In my defense, it's really easy to get confused personnel-wise at a Chicago show, 'cause they got so many freakin' musicians and instruments and shit. I mean, they had four drum kits on that God damned stage. Four drum kits! (One their next tour, the band should pack one less drum kit and replace it with some kind of lighting effect - visually speaking, this was the most monochromatic show I've ever seen at the Dodge.)

Moreover, I was awe-struck by the band's horn section, which was composed of

1) a dude in a pink silk button-down and really pimp-looking unpleated slacks


2) a dude in a black muscle shirt. Let me tell you, if ever a pair of AARP-aged gentlemen rocked a silk button-down and muscle shirt, it was these two cats.

(At this point, I should probably cop to the fact that I arrived late and missed the Doobies half of the show. I feel this is forgivable, since the line-up hasn't changed since their Tempe appearance and you can easily catch them at your local casino or bar mitzvah or what have you.)

The highlight of the evening? That's easy - it was when Chicago invited an audience member to the stage to sing "If You Leave Me Now," his reward for donating money to a band-sponsored charity. And he totally kicked the hell out of it. It was like America Idol: Wealthy Old White Guy Edition.

It was also great when the umpteen Doobies joined the umpteen Chicago guys on stage for a final encore of "Takin' It to the Streets" and "Listen to the Music." Yeah, it was great, but also ineffably bleak, like watching three dozen musically-inclined dentists jam at their yearly trade conference. Sure, the combined members of the Doobies and Chicago are capable musicians and have a formidable backlog of hits.

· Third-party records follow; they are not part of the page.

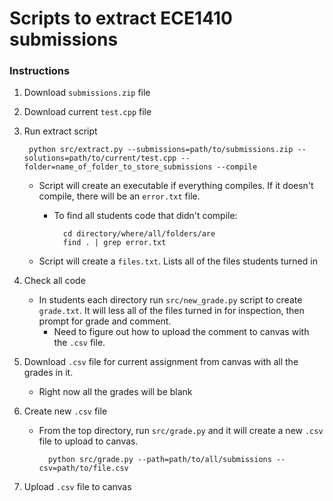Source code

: # Scripts to extract ECE1410 submissions

### Instructions

1. Download `submissions.zip` file
2. Download current `test.cpp` file
3. Run extract script

        python src/extract.py --submissions=path/to/submissions.zip --solutions=path/to/current/test.cpp --folder=name_of_folder_to_store_submissions --compile

    - Script will create an executable if everything compiles. If it doesn't compile, there will be an `error.txt` file.
        - To find all students code that didn't compile:

                cd directory/where/all/folders/are
                find . | grep error.txt
    - Script will create a `files.txt`. Lists all of the files students turned in
4. Check all code
    - In students each directory run `src/new_grade.py` script to create `grade.txt`. It will less all of the files turned in for inspection, then prompt for grade and comment.
        - Need to figure out how to upload the comment to canvas with the `.csv` file.
5. Download `.csv` file for current assignment from canvas with all the grades in it.
    - Right now all the grades will be blank
5. Create new `.csv` file
    - From the top directory, run `src/grade.py` and it will create a new `.csv` file to upload to canvas.
            
            python src/grade.py --path=path/to/all/submissions --csv=path/to/file.csv

7. Upload `.csv` file to canvas
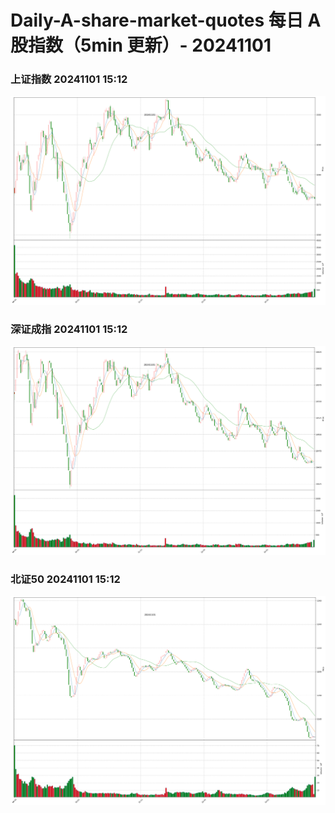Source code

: 
# Daily-A-share-market-quotes 每日 A 股指数（5min 更新）- 20241101

### 上证指数 20241101 15:12
![](./fig/2024/11/20241101-sh000001.png)

### 深证成指 20241101 15:12
![](./fig/2024/11/20241101-sz399001.png)

### 北证50 20241101 15:12
![](./fig/2024/11/20241101-bj899050.png)
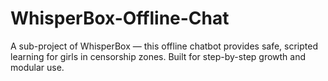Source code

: # WhisperBox-Offline-Chat
A sub-project of WhisperBox — this offline chatbot provides safe, scripted learning for girls in censorship zones. Built for step-by-step growth and modular use.
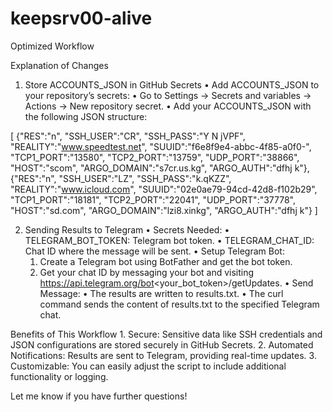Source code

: # keepsrv00-alive
Optimized Workflow



Explanation of Changes

1. Store ACCOUNTS_JSON in GitHub Secrets
	•	Add ACCOUNTS_JSON to your repository’s secrets:
	•	Go to Settings → Secrets and variables → Actions → New repository secret.
	•	Add your ACCOUNTS_JSON with the following JSON structure:

[
  {"RES":"n", "SSH_USER":"CR", "SSH_PASS":"Y N jVPF", "REALITY":"www.speedtest.net", "SUUID":"f6e8f9e4-abbc-4f85-a0f0-", "TCP1_PORT":"13580", "TCP2_PORT":"13759", "UDP_PORT":"38866", "HOST":"scom", "ARGO_DOMAIN":"s7cr.us.kg", "ARGO_AUTH":"dfhj k"},
  {"RES":"n", "SSH_USER":"LZ", "SSH_PASS":"k.qKZZ", "REALITY":"www.icloud.com", "SUUID":"02e0ae79-94cd-42d8-f102b29", "TCP1_PORT":"18181", "TCP2_PORT":"22041", "UDP_PORT":"37778", "HOST":"sd.com", "ARGO_DOMAIN":"lzi8.xinkg", "ARGO_AUTH":"dfhj k"}
]



2. Sending Results to Telegram
	•	Secrets Needed:
	•	TELEGRAM_BOT_TOKEN: Telegram bot token.
	•	TELEGRAM_CHAT_ID: Chat ID where the message will be sent.
	•	Setup Telegram Bot:
	1.	Create a Telegram bot using BotFather and get the bot token.
	2.	Get your chat ID by messaging your bot and visiting https://api.telegram.org/bot<your_bot_token>/getUpdates.
	•	Send Message:
	•	The results are written to results.txt.
	•	The curl command sends the content of results.txt to the specified Telegram chat.

Benefits of This Workflow
	1.	Secure: Sensitive data like SSH credentials and JSON configurations are stored securely in GitHub Secrets.
	2.	Automated Notifications: Results are sent to Telegram, providing real-time updates.
	3.	Customizable: You can easily adjust the script to include additional functionality or logging.

Let me know if you have further questions!
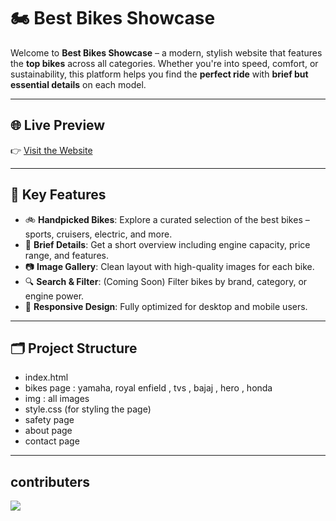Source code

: # 🏍️ Best Bikes Showcase

Welcome to **Best Bikes Showcase** – a modern, stylish website that features the **top bikes** across all categories. Whether you're into speed, comfort, or sustainability, this platform helps you find the **perfect ride** with **brief but essential details** on each model.

---

## 🌐 Live Preview

👉 [Visit the Website](https://rider-mate.netlify.app/) 

---

## 📌 Key Features

- 🚲 **Handpicked Bikes**: Explore a curated selection of the best bikes – sports, cruisers, electric, and more.
- 🧾 **Brief Details**: Get a short overview including engine capacity, price range, and features.
- 📷 **Image Gallery**: Clean layout with high-quality images for each bike.
- 🔍 **Search & Filter**: (Coming Soon) Filter bikes by brand, category, or engine power.
- 📱 **Responsive Design**: Fully optimized for desktop and mobile users.

---

## 🗂️ Project Structure
- index.html 
- bikes page : yamaha, royal enfield , tvs , bajaj , hero , honda
- img : all images
- style.css (for styling the page)
- safety page
- about page
- contact page
 ---

 ## contributers
<a href="https://github.com/AshishSMathpati/icp12-gruop-project-2-css-github-RiderMate/graphs/contributors">
  <img src="https://contrib.rocks/image?repo=AshishSMathpati/icp12-gruop-project-2-css-github-RiderMate" />
</a>


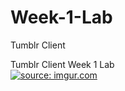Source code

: # Week-1-Lab
Tumblr Client

Tumblr Client Week 1 Lab  
<a href="http://imgur.com/nK3IqfH"><img src="http://i.imgur.com/nK3IqfH.gif" title="source: imgur.com" /></a>
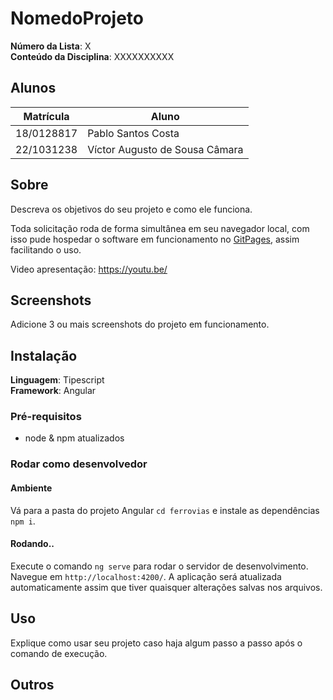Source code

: # NomedoProjeto

**Número da Lista**: X<br>
**Conteúdo da Disciplina**: XXXXXXXXXX<br>

## Alunos
|Matrícula | Aluno |
| -- | -- |
| 18/0128817  |  Pablo Santos Costa |
| 22/1031238  |  Víctor Augusto de Sousa Câmara |

## Sobre 
Descreva os objetivos do seu projeto e como ele funciona. 

Toda solicitação roda de forma simultânea em seu navegador local, com isso pude hospedar o software em funcionamento no [GitPages](https://projeto-de-algoritmos-2024.github.io/Grafos2_Ferrovias/), assim facilitando o uso.

Video apresentação: https://youtu.be/

## Screenshots

Adicione 3 ou mais screenshots do projeto em funcionamento.

## Instalação
**Linguagem**: Tipescript<br>
**Framework**: Angular<br>


### Pré-requisitos


- node & npm atualizados


### Rodar como desenvolvedor


#### Ambiente
Vá para a pasta do projeto Angular `cd ferrovias` e instale as dependências `npm i`.


#### Rodando..
Execute o comando `ng serve` para rodar o servidor de desenvolvimento. Navegue em `http://localhost:4200/`. A aplicação será atualizada automaticamente assim que tiver quaisquer alterações salvas nos arquivos.

## Uso
Explique como usar seu projeto caso haja algum passo a passo após o comando de execução.

## Outros
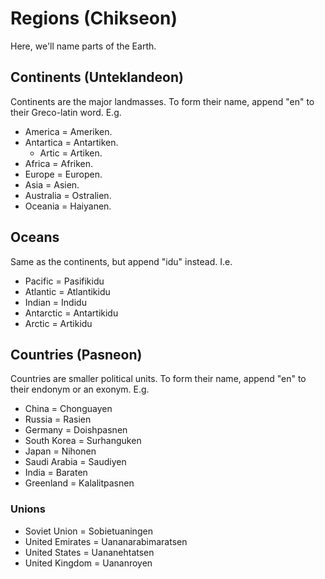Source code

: # Regions (Chikseon)
Here, we'll name parts of the Earth.

## Continents (Unteklandeon)
Continents are the major landmasses. To form their name, append "en" to their Greco-latin word. E.g.

- America = Ameriken.
- Antartica = Antartiken.
  - Artic = Artiken.
- Africa = Afriken.
- Europe = Europen.
- Asia = Asien.
- Australia = Ostralien.
- Oceania = Haiyanen.

## Oceans
Same as the continents, but append "idu" instead. I.e.

- Pacific = Pasifikidu
- Atlantic = Atlantikidu
- Indian = Indidu
- Antarctic = Antartikidu
- Arctic = Artikidu

## Countries (Pasneon)
Countries are smaller political units. To form their name, append "en" to their endonym or an exonym. E.g.

- China = Chonguayen
- Russia = Rasien
- Germany = Doishpasnen
- South Korea = Surhanguken
- Japan = Nihonen
- Saudi Arabia = Saudiyen
- India = Baraten
- Greenland = Kalalitpasnen

### Unions
- Soviet Union = Sobietuaningen
- United Emirates = Uananarabimaratsen
- United States = Uananehtatsen
- United Kingdom = Uananroyen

So what's missing? Star power, I think. For better or worse, both bands are inextricably legacy-linked to their respective former lead singers - Michael McDonald and Cetera, respectively - and have never found the "faces" to replace them. As Frank Sinatra once crooned, "there's something missing in the way you say hello." Or sing "Just You 'n Me."

Critics Notebook:

Last Night: The Doobie Brothers and Chicago at the Dodge

Better Than: Listening to them at the dentist's office.

One More Thing
: I realize that Chicago isn't exactly Pink Floyd in the mind-expanding sensory overload department, but would it kill them to invest in a lighting effect or two? As it stands, the best special effect on stage was the trumpet guy in the pink shirt.